L’edizione di quest’anno è nata dal fruttuoso sodalizio con Memoria e Diritto, un progetto nato con l’obiettivo di porre l’attenzione su alcuni dei passaggi maggiormente critici della storia del nostro Paese, al fine di riflettere sui principi intorno a cui la vita costituzionale italiana si è andata strutturando. Da questa collaborazione ha preso forma Memoria Diritto Cinema. Frammenti di un discorso italiano, che ha inteso indagare alcuni dei nervi lasciati scoperti dalla storia italiana del secondo Novecento e che continuano a interrogare la sensibilità del giurista. 

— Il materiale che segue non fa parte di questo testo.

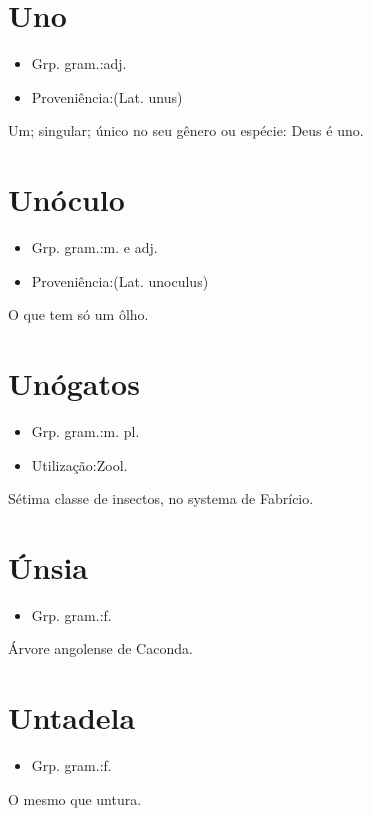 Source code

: \documentclass{article}
\begin{document}
\section{Uno}
\begin{itemize}
\item {Grp. gram.:adj.}
\end{itemize}
\begin{itemize}
\item {Proveniência:(Lat. \textunderscore unus\textunderscore )}
\end{itemize}
Um; singular; único no seu gênero ou espécie: \textunderscore Deus é uno\textunderscore .
\section{Unóculo}
\begin{itemize}
\item {Grp. gram.:m.  e  adj.}
\end{itemize}
\begin{itemize}
\item {Proveniência:(Lat. \textunderscore unoculus\textunderscore )}
\end{itemize}
O que tem só um ôlho.
\section{Unógatos}
\begin{itemize}
\item {Grp. gram.:m. pl.}
\end{itemize}
\begin{itemize}
\item {Utilização:Zool.}
\end{itemize}
Sétima classe de insectos, no systema de Fabrício.
\section{Únsia}
\begin{itemize}
\item {Grp. gram.:f.}
\end{itemize}
Árvore angolense de Caconda.
\section{Untadela}
\begin{itemize}
\item {Grp. gram.:f.}
\end{itemize}
O mesmo que \textunderscore untura\textunderscore .
\end{document}
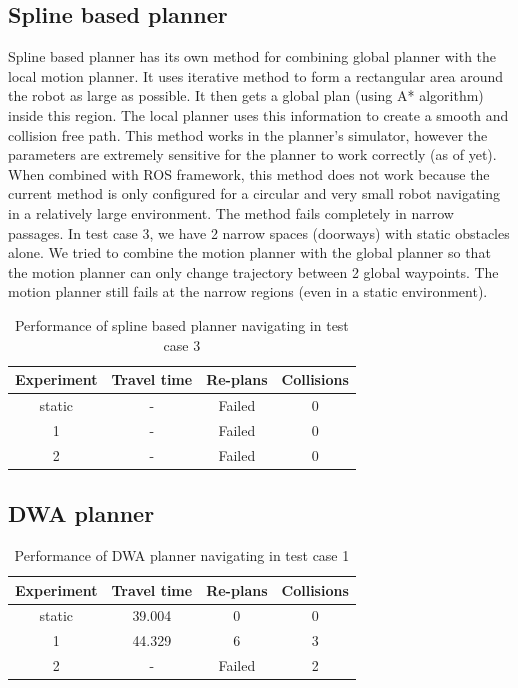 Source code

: \subsection{Spline based planner}%
\label{sub:eval_spline_based_planner_tc3}
Spline based planner has its own method for combining global planner with the local motion planner.
It uses iterative method to form a rectangular area around the robot as large as possible. It then
gets a global plan (using A* algorithm) inside this region. The local planner uses this information
to create a smooth and collision free path. This method works in the planner's simulator, however the
parameters are extremely sensitive for the planner to work correctly (as of yet). When combined with ROS framework,
this method does not work because the current method is only configured for a circular and very small
robot navigating in a relatively large environment. The method fails completely in narrow passages. 
In test case 3, we have 2 narrow spaces (doorways) with static obstacles alone. We tried to combine the motion
planner with the global planner so that the motion planner can only change trajectory between 2 global
waypoints. The motion planner still fails at the narrow regions (even in a static environment).

\begin{table}[H]
    \centering
    \begin{tabular}{cccc}
        \textbf{Experiment} & \textbf{Travel time} & \textbf{Re-plans} & \textbf{Collisions} \\\toprule
        static & \-- & Failed & 0 \\
             1 & \-- & Failed & 0 \\
             2 & \-- & Failed & 0 \\
    \end{tabular}
    \caption{Performance of spline based planner navigating in test case 3}\label{tab:perfomance_spline_test_case_3}
\end{table}

\subsection{DWA planner}%
\label{sub:eval_dwa_planner_tc3}

\begin{table}[H]
    \centering
    \begin{tabular}{cccc}
        \textbf{Experiment} & \textbf{Travel time} & \textbf{Re-plans} & \textbf{Collisions} \\\toprule
        static & 39.004 & 0 & 0 \\
             1 & 44.329 & 6 & 3 \\
             2 & \-- & Failed & 2 \\
    \end{tabular}
    \caption{Performance of DWA planner navigating in test case 1}\label{tab:perfomance_dwa_test_case_2}
\end{table}

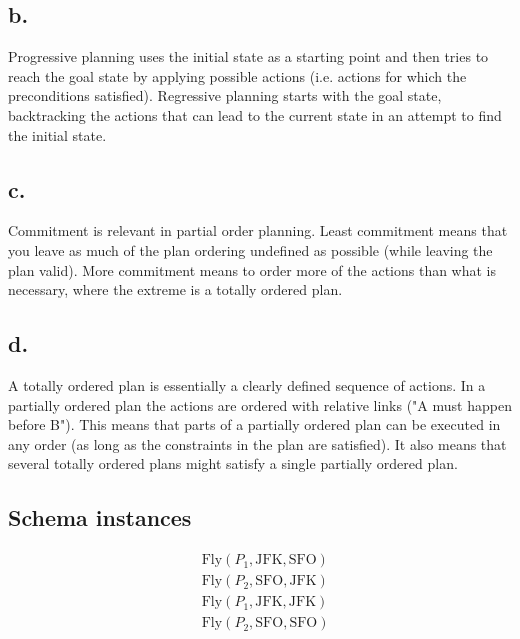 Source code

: \documentclass[a4paper, english, 11pt]{article}
\begin{document}
\subsection*{b.}
Progressive planning uses the initial state as a starting point and then tries
to reach the goal state by applying possible actions (i.e. actions for which
the preconditions satisfied). Regressive planning starts with the goal state,
backtracking the actions that can lead to the current state in an attempt to
find the initial state.

\subsection*{c.}
Commitment is relevant in partial order planning. Least commitment means that
you leave as much of the plan ordering undefined as possible (while leaving the
plan valid). More commitment means to order more of the actions than what is
necessary, where the extreme is a totally ordered plan.

\subsection*{d.}
A totally ordered plan is essentially a clearly defined sequence of actions.
In a partially ordered plan the actions are ordered with relative links ("A
must happen before B"). This means that parts of a partially ordered plan can
be executed in any order (as long as the constraints in the plan are
satisfied). It also means that several totally ordered plans might satisfy a
single partially ordered plan.

\subsection*{Schema instances}
\begin{align*}
    &\mathrm{Fly}(P_1, \mathrm{JFK}, \mathrm{SFO})\\
    &\mathrm{Fly}(P_2, \mathrm{SFO}, \mathrm{JFK})\\
    &\mathrm{Fly}(P_1, \mathrm{JFK}, \mathrm{JFK})\\
    &\mathrm{Fly}(P_2, \mathrm{SFO}, \mathrm{SFO})
\end{align*}
\end{document}
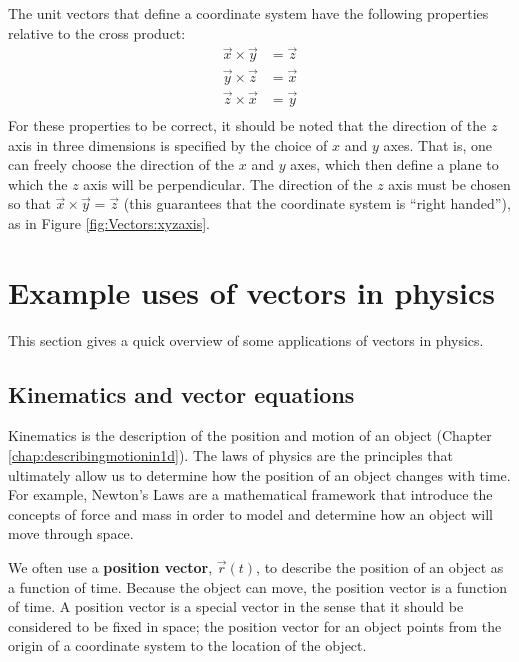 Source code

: 
The unit vectors that define a coordinate system have the following properties relative to the cross product:
\begin{align*}
\vec x \times \vec y &= \vec z\\
\vec y \times \vec z &= \vec x\\
\vec z \times \vec x &= \vec y\\
\end{align*}
For these properties to be correct, it should be noted that the direction of the $z$ axis in three dimensions is specified by the choice of $x$ and $y$ axes. That is, one can freely choose the direction of the $x$ and $y$ axes, which then define a plane to which the $z$ axis will be perpendicular. The direction of the $z$ axis must be chosen so that $\vec x \times \vec y = \vec z$ (this guarantees that the coordinate system is ``right handed''), as in Figure \ref{fig:Vectors:xyzaxis}.

\section{Example uses of vectors in physics}
This section gives a quick overview of some applications of vectors in physics.
\subsection{Kinematics and vector equations}
Kinematics is the description of the position and motion of an object (Chapter \ref{chap:describingmotionin1d}). The laws of physics are the principles that ultimately allow us to determine how the position of an object changes with time. For example, Newton's Laws are a mathematical framework that introduce the concepts of force and mass in order to model and determine how an object will move through space.

We often use a \textbf{position vector}, $\vec r(t)$, to describe the position of an object as a function of time. Because the object can move, the position vector is a function of time. A position vector is a special vector in the sense that it should be considered to be fixed in space; the position vector for an object points from the origin of a coordinate system to the location of the object. 

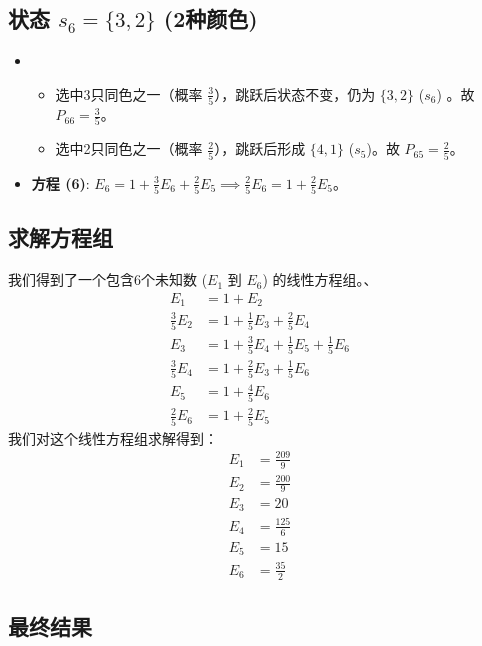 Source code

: \documentclass[UTF8]{ctexart}
\begin{document}
\subsection*{状态 $s_6 = \{3, 2\}$ (2种颜色)}
\begin{itemize}
    \item 
        \begin{itemize}
            \item 选中3只同色之一（概率 $\frac{3}{5}$），跳跃后状态不变，仍为 $\{3,2\}$ ($s_6$) 。故 $P_{66} = \frac{3}{5}$。
            \item 选中2只同色之一（概率 $\frac{2}{5}$），跳跃后形成 $\{4,1\}$ ($s_5$)。故 $P_{65} = \frac{2}{5}$。
        \end{itemize}
    \item \textbf{方程 (6)}: $E_6 = 1 + \frac{3}{5}E_6 + \frac{2}{5}E_5 \implies \frac{2}{5}E_6 = 1 + \frac{2}{5}E_5$。
\end{itemize}

\subsection*{求解方程组}

我们得到了一个包含6个未知数 ($E_1$ 到 $E_6$) 的线性方程组。、
$$
\begin{aligned}
E_1 &= 1 + E_2 \\
\frac{3}{5}E_2 &= 1 + \frac{1}{5}E_3 + \frac{2}{5}E_4 \\
E_3 &= 1 + \frac{3}{5}E_4 + \frac{1}{5}E_5 + \frac{1}{5}E_6 \\
\frac{3}{5}E_4 &= 1 + \frac{2}{5}E_3 + \frac{1}{5}E_6 \\
E_5 &= 1 + \frac{4}{5}E_6 \\
\frac{2}{5} E_6 &= 1 + \frac{2}{5}E_5
\end{aligned}
$$
我们对这个线性方程组求解得到：
$$
\begin{align*}
    E_1 &= \frac{209}{9} \\
    E_2 &= \frac{200}{9} \\
    E_3 &= 20 \\
    E_4 &= \frac{125}{6} \\
    E_5 &= 15 \\
    E_6 &= \frac{35}{2}
    \end{align*}
$$

\subsection*{最终结果}
\end{document}
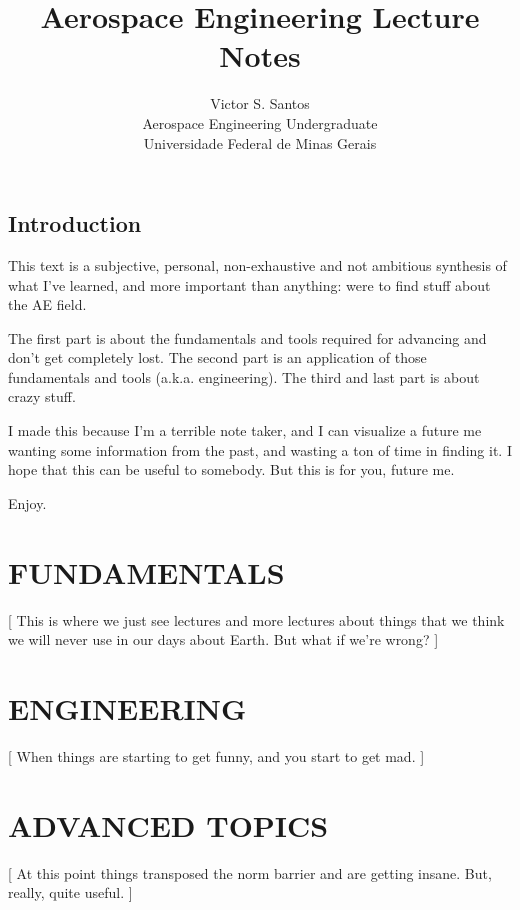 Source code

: \documentclass{report}
\author{\uppercase Victor S. Santos \\ Aerospace Engineering Undergraduate \\
 Universidade Federal de Minas Gerais}
\title{\uppercase Aerospace Engineering Lecture Notes}
\begin{document}
\maketitle

\thispagestyle{empty}

\tableofcontents

\frontmatter


\chapter*{Introduction}

This text is a subjective, personal, non-exhaustive and
not ambitious synthesis of what I've learned, and more important than
anything: were to find stuff about the AE field.

The first part is about the fundamentals and tools required for 
advancing and don't get completely lost.
The second part is an application of those fundamentals 
and tools (a.k.a. engineering).
The third and last part is about crazy stuff.

I made this because I'm a terrible note taker, and I can visualize
a future me wanting some information from the past, and wasting
a ton of time in finding it. I hope that this can be useful to
somebody. But this is for you, future me.

Enjoy.

\mainmatter

\part{\uppercase{Fundamentals}}
[
This is where we just see lectures and more lectures about things that
we think we will never use in our days about Earth. But what if we're
wrong?
]


\part{\uppercase{Engineering}}
[
When things are starting to get funny, and you 
start to get mad.
]


\part{\uppercase{Advanced Topics}}
[
At this point things transposed the norm barrier
and are getting insane.
But, really, quite useful.
]



\printindex

\end{document}
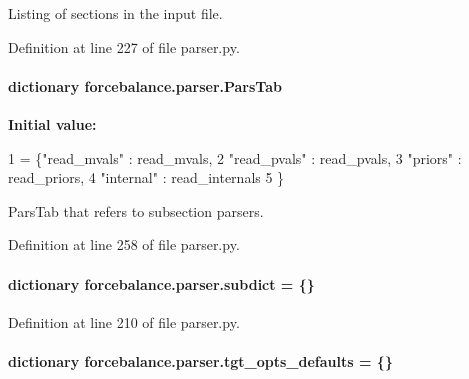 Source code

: Listing of sections in the input file. 



Definition at line 227 of file parser.\-py.

\hypertarget{namespaceforcebalance_1_1parser_a492c80e361e80dc74aebc13e7a072dfb}{
\paragraph[{Pars\-Tab}]{\setlength{\rightskip}{0pt plus 5cm}dictionary forcebalance.\-parser.\-Pars\-Tab}}\label{namespaceforcebalance_1_1parser_a492c80e361e80dc74aebc13e7a072dfb}
{\bfseries Initial value\-:}
\begin{DoxyCode}
1 = \{\textcolor{stringliteral}{"read\_mvals"} : read\_mvals,
2             \textcolor{stringliteral}{"read\_pvals"} : read\_pvals,
3             \textcolor{stringliteral}{"priors"}     : read\_priors,
4             \textcolor{stringliteral}{"internal"}   : read\_internals
5             \}
\end{DoxyCode}


Pars\-Tab that refers to subsection parsers. 



Definition at line 258 of file parser.\-py.

\hypertarget{namespaceforcebalance_1_1parser_abb7a7e9723de629aa97727a85bcdbad1}{
\paragraph[{subdict}]{\setlength{\rightskip}{0pt plus 5cm}dictionary forcebalance.\-parser.\-subdict = \{\}}}\label{namespaceforcebalance_1_1parser_abb7a7e9723de629aa97727a85bcdbad1}


Definition at line 210 of file parser.\-py.

\hypertarget{namespaceforcebalance_1_1parser_aff4922444f06b7334a0994a835607393}{
\paragraph[{tgt\-\_\-opts\-\_\-defaults}]{\setlength{\rightskip}{0pt plus 5cm}dictionary forcebalance.\-parser.\-tgt\-\_\-opts\-\_\-defaults = \{\}}}\label{namespaceforcebalance_1_1parser_aff4922444f06b7334a0994a835607393}


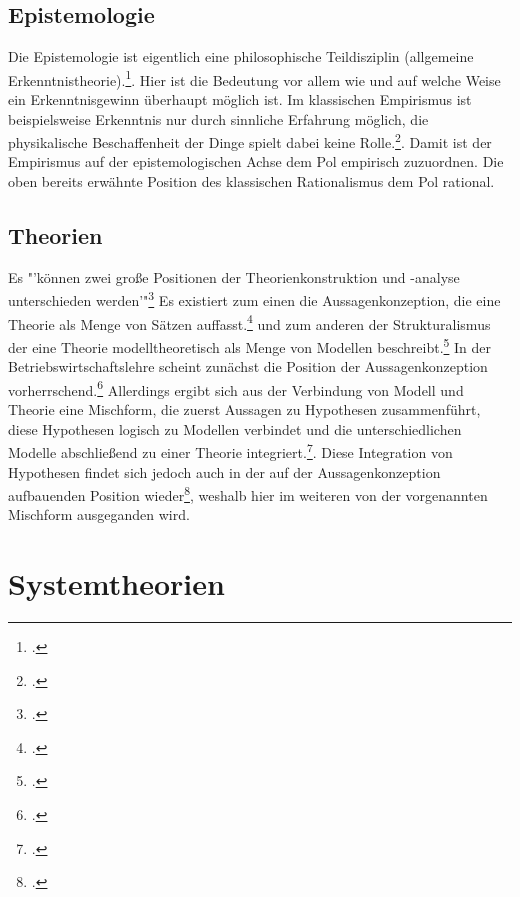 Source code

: \documentclass[a4paper,12pt]{article}
\begin{document}
\subsection{Epistemologie}
Die Epistemologie ist eigentlich eine philosophische Teildisziplin (allgemeine Erkenntnistheorie).\footcite[S. 1]{Helfrich2024}. Hier ist die Bedeutung vor allem wie und auf welche Weise ein Erkenntnisgewinn überhaupt möglich ist. Im klassischen Empirismus ist beispielsweise Erkenntnis nur durch sinnliche Erfahrung möglich, die physikalische Beschaffenheit der Dinge spielt dabei keine Rolle.\footcite[S. 98]{Helfrich2024}. Damit ist der Empirismus auf der epistemologischen Achse dem Pol empirisch zuzuordnen. Die oben bereits erwähnte Position des klassischen Rationalismus dem Pol rational.
\subsection{Theorien}
Es "'können zwei große Positionen der Theorienkonstruktion und -analyse unterschieden werden'"\footcite[S. 100]{Kornmesser2020} Es existiert zum einen die Aussagenkonzeption, die eine Theorie als Menge von Sätzen auffasst.\footcite[S. 100]{Kornmesser2020} und zum anderen der Strukturalismus der eine Theorie modelltheoretisch als Menge von Modellen beschreibt.\footcite[S. 100]{Kornmesser2020} In der Betriebswirtschaftslehre scheint zunächst die Position der Aussagenkonzeption vorherrschend.\footcite[S. 61]{Helfrich2024} Allerdings ergibt sich aus der Verbindung von Modell und Theorie eine Mischform, die zuerst Aussagen zu Hypothesen zusammenführt, diese Hypothesen logisch zu Modellen verbindet und die unterschiedlichen Modelle abschließend zu einer Theorie integriert.\footcite[S. 84]{Kornmeier2007}. Diese Integration von Hypothesen findet sich jedoch auch in der auf der Aussagenkonzeption aufbauenden Position wieder\footcite[S. 63]{Helfrich2024}, weshalb hier im weiteren von der vorgenannten Mischform ausgeganden wird.
\section{Systemtheorien}
\end{document}
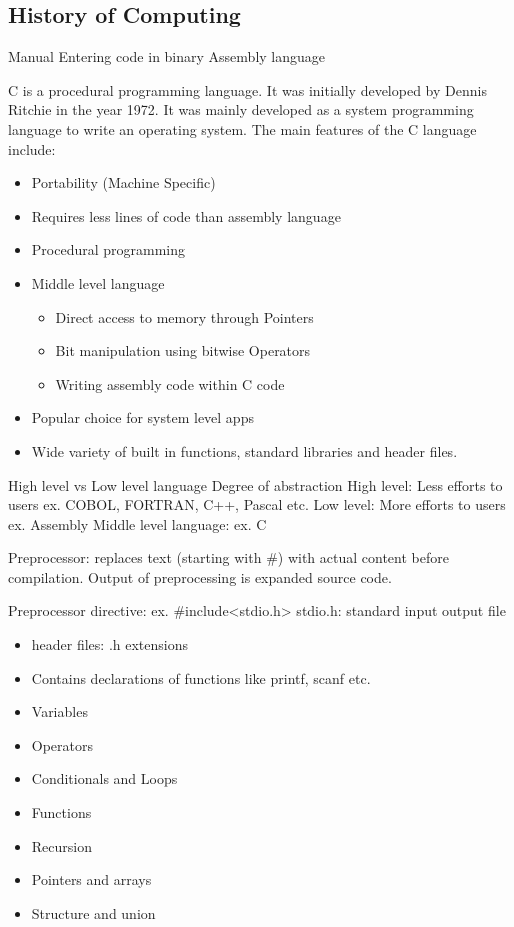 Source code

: \subsection{History of Computing}

Manual Entering code in binary 
Assembly language 

C is a procedural programming language. It was initially developed by Dennis Ritchie in the year 1972. It was mainly developed as a system programming language to write an operating system. The main features of the C language include: 
\begin{itemize}
    \item Portability (Machine Specific)
    \item Requires less lines of code than assembly language
    \item Procedural programming
    \item Middle level language   
    \begin{itemize}
        \item Direct access to memory through Pointers
        \item Bit manipulation using bitwise Operators
        \item Writing assembly code within C code
    \end{itemize}
    \item Popular choice for system level apps
    \item Wide variety of built in functions, standard libraries and header files.
\end{itemize}

High level vs Low level language
Degree of abstraction 
High level: Less efforts to users ex. COBOL, FORTRAN, C++, Pascal etc.
Low level: More efforts to users ex. Assembly
Middle level language: ex. C 

Preprocessor: replaces text (starting with \#) with actual content before compilation. Output of preprocessing is expanded source code.

Preprocessor directive: ex. \#include<stdio.h>
stdio.h: standard input output file 
\begin{itemize}
    \item header files: .h extensions  
    \item Contains declarations of functions like printf, scanf etc.
\end{itemize}

\begin{itemize}
    \item Variables
    \item Operators
    \item Conditionals and Loops
    \item Functions
    \item Recursion
    \item Pointers and arrays
    \item Structure and union
\end{itemize} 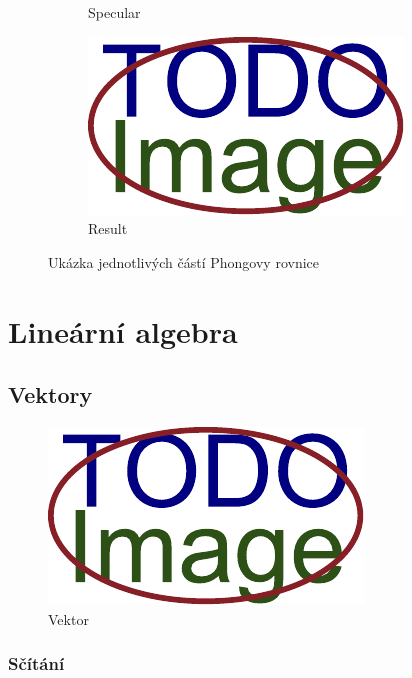 \begin{figure}[H]
\begin{subfigure}{0.24\textwidth}
		\caption{Specular}
		\label{fig:opengl:phong:specular}
	\end{subfigure}
	\hfill
	\begin{subfigure}{0.24\textwidth}
		\includegraphics[width=\textwidth]{obrazky-figures/placeholder.pdf}
		\caption{Result}
		\label{fig:opengl:phong:result}
	\end{subfigure}
	\caption{Ukázka jednotlivých částí Phongovy rovnice}
	\label{fig:opengl:phong}
\end{figure}



\section{Lineární algebra}\label{ch:teorie:lineární-algebra}

\subsection{Vektory}\label{ch:teorie:lineární-algebra:vektory}

\begin{figure}[H]
	\centering
	\includegraphics[width=.33\linewidth]{obrazky-figures/placeholder.pdf}
	\caption{Vektor}
	\label{fig:lineární-algebra:vektor}
\end{figure}

\subsubsection*{Sčítání}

Grazie al coinvolgimento di studiosi, operatori del diritto e intellettuali di varia formazione e provenienza disciplinare (filosofi, architetti, giornalisti, storici) chiamati a dialogare con pagine più o meno note del cinema italiano contemporaneo, si è dunque cercato di dare forma a un viaggio tra le pieghe più tragiche e vischiose della storia nazionale. Nel corso degli incontri l’attenzione si è posata, in particolare, sull’eco plumbeo degli anni della violenza politica e del complesso rapporto tra verità storica e verità giudiziaria che la stagione del terrorismo ci ha restituito, sul rapporto di lungo corso tra l’universo criminale mafioso e il sistema politico italiano, sulle ferite che l’abusivismo edilizio e una gestione spesso dissennata del territorio hanno inferto al paesaggio - naturale, civile e sociale - italiano, sulla complessa e tormentata definizione di una (spesso inadeguata) politica di governo delle migrazioni che hanno segnato e attraversato, negli ultimi decenni, il Paese, e, ancora, sul confine talvolta assai labile tra il mantenimento dell’ordine pubblico e la sospensione delle garanzie dei diritti.

Si è guardato al cinema per recuperare, almeno in parte, la memoria di vicende e problemi che nel caso italiano non sono riusciti a divenire parte integrante di quella memoria sociale e collettiva intorno a cui si cementano le comunità politiche. 

Il crescente interesse nei riguardi dell’iniziativa sembra confermare che l’azione di “pulizia dello sguardo” che il buon cinema riesce a favorire costituisce un’ottima occasione di riflessione per coloro che il diritto maneggiano, e che, come ricordava pochi anni fa Francesco Galgano, dovrebbero talvolta “disimparare quella formale nozione del diritto alla quale essi, o molti di essi, sono stati educati”.